[Opening Extracted records section]

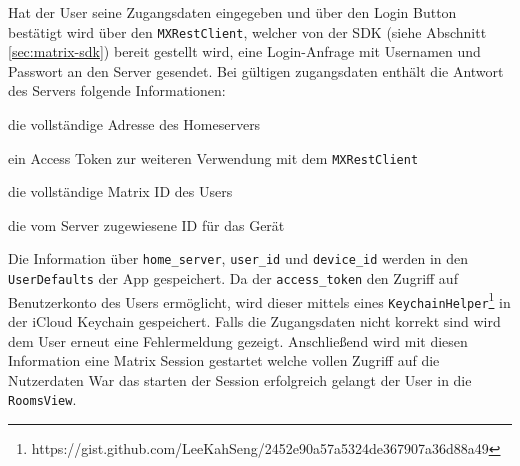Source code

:     Hat der User seine Zugangsdaten eingegeben und über den Login Button bestätigt wird über den \texttt{MXRestClient}, welcher von der SDK (siehe Abschnitt \ref{sec:matrix-sdk}) bereit gestellt wird, eine Login-Anfrage mit Usernamen und Passwort an den Server gesendet.
    Bei gültigen zugangsdaten enthält die Antwort des Servers folgende Informationen:
    \begin{description}[leftmargin=!,labelwidth=3cm]
        \item [home\_server] die vollständige Adresse des Homeservers
        \item [access\_token] ein Access Token zur weiteren Verwendung mit dem \texttt{MXRestClient}
        \item [user\_id] die vollständige Matrix ID des Users
        \item [device\_id] die vom Server zugewiesene ID für das Gerät
    \end{description}
    Die Information über \texttt{home\_server}, \texttt{user\_id} und \texttt{device\_id} werden in den \texttt{UserDefaults} der App gespeichert.
    Da der \texttt{access\_token} den Zugriff auf Benutzerkonto des Users ermöglicht, wird dieser mittels eines \texttt{KeychainHelper}\footnote{https://gist.github.com/LeeKahSeng/2452e90a57a5324de367907a36d88a49} in der iCloud Keychain gespeichert.
    Falls die Zugangsdaten nicht korrekt sind wird dem User erneut eine Fehlermeldung gezeigt.
    Anschließend wird mit diesen Information eine Matrix Session gestartet welche vollen Zugriff auf die Nutzerdaten
    War das starten der Session erfolgreich gelangt der User in die \texttt{RoomsView}.\\

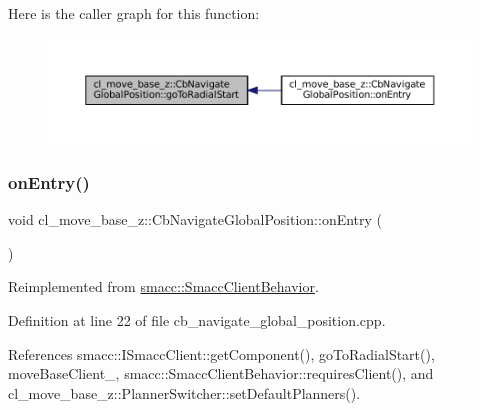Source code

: Here is the caller graph for this function\+:
\nopagebreak
\begin{figure}[H]
\begin{center}
\leavevmode
\includegraphics[width=350pt]{classcl__move__base__z_1_1CbNavigateGlobalPosition_a489aaab9282dea9253fcf6b02e5f8aa4_icgraph}
\end{center}
\end{figure}
\mbox{\label{classcl__move__base__z_1_1CbNavigateGlobalPosition_a66d8b0555ef2945bc108dcd5171be292}} 
\subsubsection{\texorpdfstring{on\+Entry()}{onEntry()}}
{\footnotesize\ttfamily void cl\+\_\+move\+\_\+base\+\_\+z\+::\+Cb\+Navigate\+Global\+Position\+::on\+Entry (\begin{DoxyParamCaption}{ }\end{DoxyParamCaption})\hspace{0.3cm}{\ttfamily [virtual]}}



Reimplemented from \hyperlink{classsmacc_1_1SmaccClientBehavior_a7962382f93987c720ad432fef55b123f}{smacc\+::\+Smacc\+Client\+Behavior}.



Definition at line 22 of file cb\+\_\+navigate\+\_\+global\+\_\+position.\+cpp.



References smacc\+::\+I\+Smacc\+Client\+::get\+Component(), go\+To\+Radial\+Start(), move\+Base\+Client\+\_\+, smacc\+::\+Smacc\+Client\+Behavior\+::requires\+Client(), and cl\+\_\+move\+\_\+base\+\_\+z\+::\+Planner\+Switcher\+::set\+Default\+Planners().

[Closing Extracted records section]

Only lines that contain "home" are needed, so copy each of them from the data.

        \item [home\_server] die vollständige Adresse des Homeservers
    Die Information über \texttt{home\_server}, \texttt{user\_id} und \texttt{device\_id} werden in den \texttt{UserDefaults} der App gespeichert.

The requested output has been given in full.